Archive for the ‘booking through Thursday’ category.

Catching up what I missed when I was younger, that’s what I’m doing!

Booking Through Thursday: Volume
Would you say that you read about the same amount now as when you were younger? More? Less?
Why?

This is a tricky question, really! I’m pretty sure I read more when I was younger—at least when it came to actual “volume”, ie number of pages or words actually read. I still read, but I don’t think I read as much, and it’s mostly because of time constraints—work, the internet, trying to write porn fiction fanfiction—and I’m pretty sure what I read now is much less dense than what I read when I was younger.

Hah, that didn’t make much sense, did it.

The “why” part is probably harder to answer. This is also where I ramble, and not really answer the question!

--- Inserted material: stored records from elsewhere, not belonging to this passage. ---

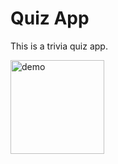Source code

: # Quiz App

This is a trivia quiz app.

<img scr="./Documentation/quiz_demo.gif" alt ="demo" width = "150" />
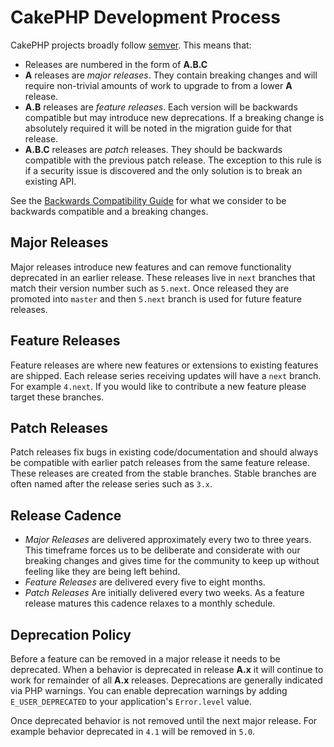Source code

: # CakePHP Development Process

CakePHP projects broadly follow [semver](https://semver.org/). This means that:

- Releases are numbered in the form of **A.B.C**
- **A** releases are *major releases*. They contain breaking changes and will
  require non-trivial amounts of work to upgrade to from a lower **A** release.
- **A.B** releases are *feature releases*. Each version will be backwards
  compatible but may introduce new deprecations. If a breaking change is
  absolutely required it will be noted in the migration guide for that release.
- **A.B.C** releases are *patch* releases. They should be backwards compatible
  with the previous patch release. The exception to this rule is if a security
  issue is discovered and the only solution is to break an existing API.

See the [Backwards Compatibility Guide](../contributing/backwards-compatibility.md) for what we consider to be
backwards compatible and a breaking changes.

## Major Releases

Major releases introduce new features and can remove functionality deprecated in
an earlier release. These releases live in `next` branches that match their
version number such as `5.next`. Once released they are promoted into `master`
and then `5.next` branch is used for future feature releases.

## Feature Releases

Feature releases are where new features or extensions to existing features are
shipped. Each release series receiving updates will have a `next` branch. For
example `4.next`. If you would like to contribute a new feature please target
these branches.

## Patch Releases

Patch releases fix bugs in existing code/documentation and should always be
compatible with earlier patch releases from the same feature release. These
releases are created from the stable branches. Stable branches are often named
after the release series such as `3.x`.

## Release Cadence

- *Major Releases* are delivered approximately every two to three years. This timeframe
  forces us to be deliberate and considerate with our breaking changes and gives
  time for the community to keep up without feeling like they are being left
  behind.
- *Feature Releases* are delivered every five to eight months.
- *Patch Releases* Are initially delivered every two weeks. As a feature release
  matures this cadence relaxes to a monthly schedule.

## Deprecation Policy

Before a feature can be removed in a major release it needs to be deprecated.
When a behavior is deprecated in release **A.x** it will continue to work for
remainder of all **A.x** releases. Deprecations are generally indicated via PHP
warnings. You can enable deprecation warnings by adding `E_USER_DEPRECATED` to
your application's `Error.level` value.

Once deprecated behavior is not removed until the next major release. For
example behavior deprecated in `4.1` will be removed in `5.0`.
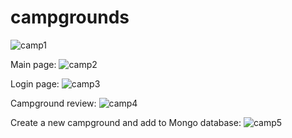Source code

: # campgrounds

![camp1](https://user-images.githubusercontent.com/38035451/114449403-5de07180-9bdd-11eb-8874-20d9dd289822.png)

Main page:
![camp2](https://user-images.githubusercontent.com/38035451/114449474-6fc21480-9bdd-11eb-855d-30f90bed2328.png)

Login page:
![camp3](https://user-images.githubusercontent.com/38035451/114449490-73ee3200-9bdd-11eb-8e47-e00eea79ae11.PNG)

Campground review:
![camp4](https://user-images.githubusercontent.com/38035451/114449498-76508c00-9bdd-11eb-956a-6811f5f048e2.png)

Create a new campground and add to Mongo database:
![camp5](https://user-images.githubusercontent.com/38035451/114449513-7a7ca980-9bdd-11eb-885a-d498ca162fe7.png)
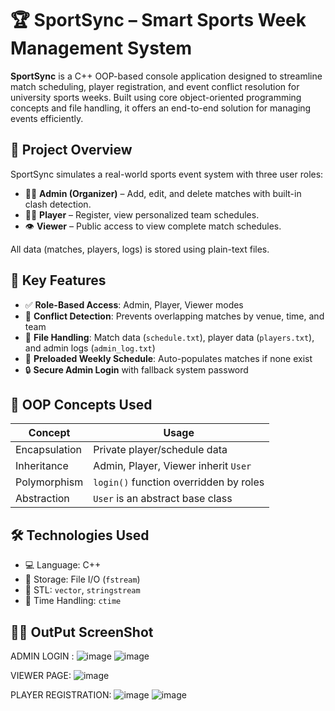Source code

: # 🏆 SportSync – Smart Sports Week Management System

**SportSync** is a C++ OOP-based console application designed to streamline match scheduling, player registration, and event conflict resolution for university sports weeks. Built using core object-oriented programming concepts and file handling, it offers an end-to-end solution for managing events efficiently.

## 📌 Project Overview

SportSync simulates a real-world sports event system with three user roles:

- 👨‍💼 **Admin (Organizer)** – Add, edit, and delete matches with built-in clash detection.
- 🧑‍🎓 **Player** – Register, view personalized team schedules.
- 👁️ **Viewer** – Public access to view complete match schedules.

All data (matches, players, logs) is stored using plain-text files.

## 🎯 Key Features

- ✅ **Role-Based Access**: Admin, Player, Viewer modes
- 🧠 **Conflict Detection**: Prevents overlapping matches by venue, time, and team
- 📝 **File Handling**: Match data (`schedule.txt`), player data (`players.txt`), and admin logs (`admin_log.txt`)
- 📅 **Preloaded Weekly Schedule**: Auto-populates matches if none exist
- 🔒 **Secure Admin Login** with fallback system password

## 🧠 OOP Concepts Used

| Concept        | Usage                                  |
|----------------|-----------------------------------------|
| Encapsulation  | Private player/schedule data            |
| Inheritance    | Admin, Player, Viewer inherit `User`    |
| Polymorphism   | `login()` function overridden by roles  |
| Abstraction    | `User` is an abstract base class        |

## 🛠️ Technologies Used

- 💻 Language: C++
- 📁 Storage: File I/O (`fstream`)
- 🧰 STL: `vector`, `stringstream`
- 🧮 Time Handling: `ctime`

## 🧑‍💻 OutPut ScreenShot
ADMIN LOGIN :
![image](https://github.com/user-attachments/assets/3a2db7c4-0381-4522-80da-7eacc31b3b70)
![image](https://github.com/user-attachments/assets/3ee91822-a485-47cd-b474-972612ccbb15)

VIEWER PAGE:
![image](https://github.com/user-attachments/assets/ed6f0bb0-e199-4474-bb37-209f7ae91022)

PLAYER REGISTRATION:
![image](https://github.com/user-attachments/assets/8fc45661-c9e3-4ebc-8fd8-b24d8b1a20f5)
![image](https://github.com/user-attachments/assets/5c520741-1be0-45c4-b3d2-23f9a4058e22)









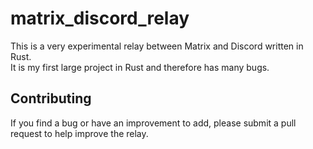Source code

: # matrix_discord_relay
This is a very experimental relay between Matrix and Discord written in Rust. \
It is my first large project in Rust and therefore has many bugs.

## Contributing
If you find a bug or have an improvement to add, please submit a pull request to help improve the relay.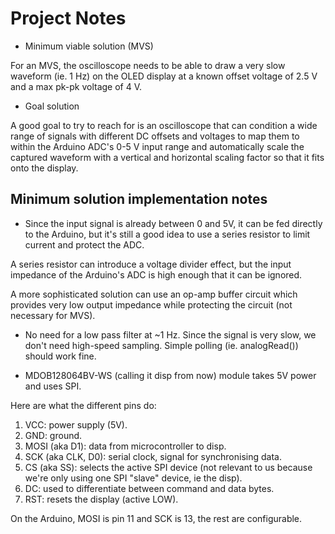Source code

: # Project Notes

- Minimum viable solution (MVS)

For an MVS, the oscilloscope needs to be able to draw a very slow waveform (ie. 1 Hz) on the OLED display at a known offset voltage of 2.5 V and a max pk-pk voltage of 4 V.

-  Goal solution

A good goal to try to reach for is an oscilloscope that can condition a wide range of signals with different DC offsets and voltages to map them to within the Arduino ADC's 0-5 V input range and automatically scale the captured waveform with a vertical and horizontal scaling factor so that it fits onto the display.

## Minimum solution implementation notes

- Since the input signal is already between 0 and 5V, it can be fed directly to the Arduino, but it's still a good idea to use a series resistor to limit current and protect the ADC.

A series resistor can introduce a voltage divider effect, but the input impedance of the Arduino's ADC is high enough that it can be ignored. 

A more sophisticated solution can use an op-amp buffer circuit which provides very low output impedance while protecting the circuit (not necessary for MVS).

- No need for a low pass filter at ~1 Hz. Since the signal is very slow, we don't need high-speed sampling. Simple polling (ie. analogRead()) should work fine.

- MDOB128064BV-WS (calling it disp from now) module takes 5V power and uses SPI. 

Here are what the different pins do:

1. VCC: power supply (5V).
2. GND: ground.
3. MOSI (aka D1): data from microcontroller to disp.
4. SCK (aka CLK, D0): serial clock, signal for synchronising data.
5. CS (aka SS): selects the active SPI device (not relevant to us because we're only using one SPI "slave" device, ie the disp).
6. DC: used to differentiate between command and data bytes.
7. RST: resets the display (active LOW).

On the Arduino, MOSI is pin 11 and SCK is 13, the rest are configurable.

I learned to read when I was five. Or somewhere around that age, because I think I was already able to read when I was in kindergarten. I suppose that’s nothing special; a lot of kids learn to read early. I started with the usual kid books—those Ladybird books, and then I graduated to Enid Blyton and similar books for younger children. Somewhere between the ages ten to eighteen, I managed to skip the whole young adult range of books: at that point, I’d never read the Narnia books, I had no interest in Anne of Green Gables and the subsequent books, I had no idea that The Dark is Rising sequence existed, I had no clue that there was this woman called Diana Wynne Jones who wrote hysterically funny and really clever books about magic.

I started clambering over my father’s bookshelf when I finished the Enid Blyton books and ended with books by Tolstoy and Hemingway and Steinback. He had all the old editions of the Penguin Classics like the Iliad and The Travels of Marco Polo, and books translated from Arabic and multitude of dictionaries. So I ended up reading those books instead (I never finished Anna Karenina, but hey, I was twelve). I went to boarding school when I was almost thirteen, and I guess the trend continued, except that I found fantasy and science fiction books, and I pretty much latched on to those until I finished school.

I did read some YA books then, but it never dawned to me to categorise them as such. I remember Scott O’Dell’s Island of the Blue Dolphins and Nina Bawden’s Carrie’s War, and Harper Lee’s To Kill a Mockingbird was required reading when I was in the second or third form. But I read awfully few of them, that’s for sure.

I went to university. I struggled to find time to read—I was an engineering major and I had no required language classes, so most of my reading time found me stuck in some horribly thick tome of Theoretical Mechanics and the like. I barely read, then.

Somewhere along the way between graduating and getting a job, I began reading the Harry Potter books, thanks to my mother, who bought them for my youngest sister, who was then around fifteen. (She’s almost eight years younger than me.) It was only at that point I realised that there was this whole niche for this type of fiction, and I wondered why I never noticed this before. I started alternating between my fantasy books and these new YA books I found, and I found myself enjoying them a lot, probably even more than the fantasy series that were pretty much my staple diet when it came to reading.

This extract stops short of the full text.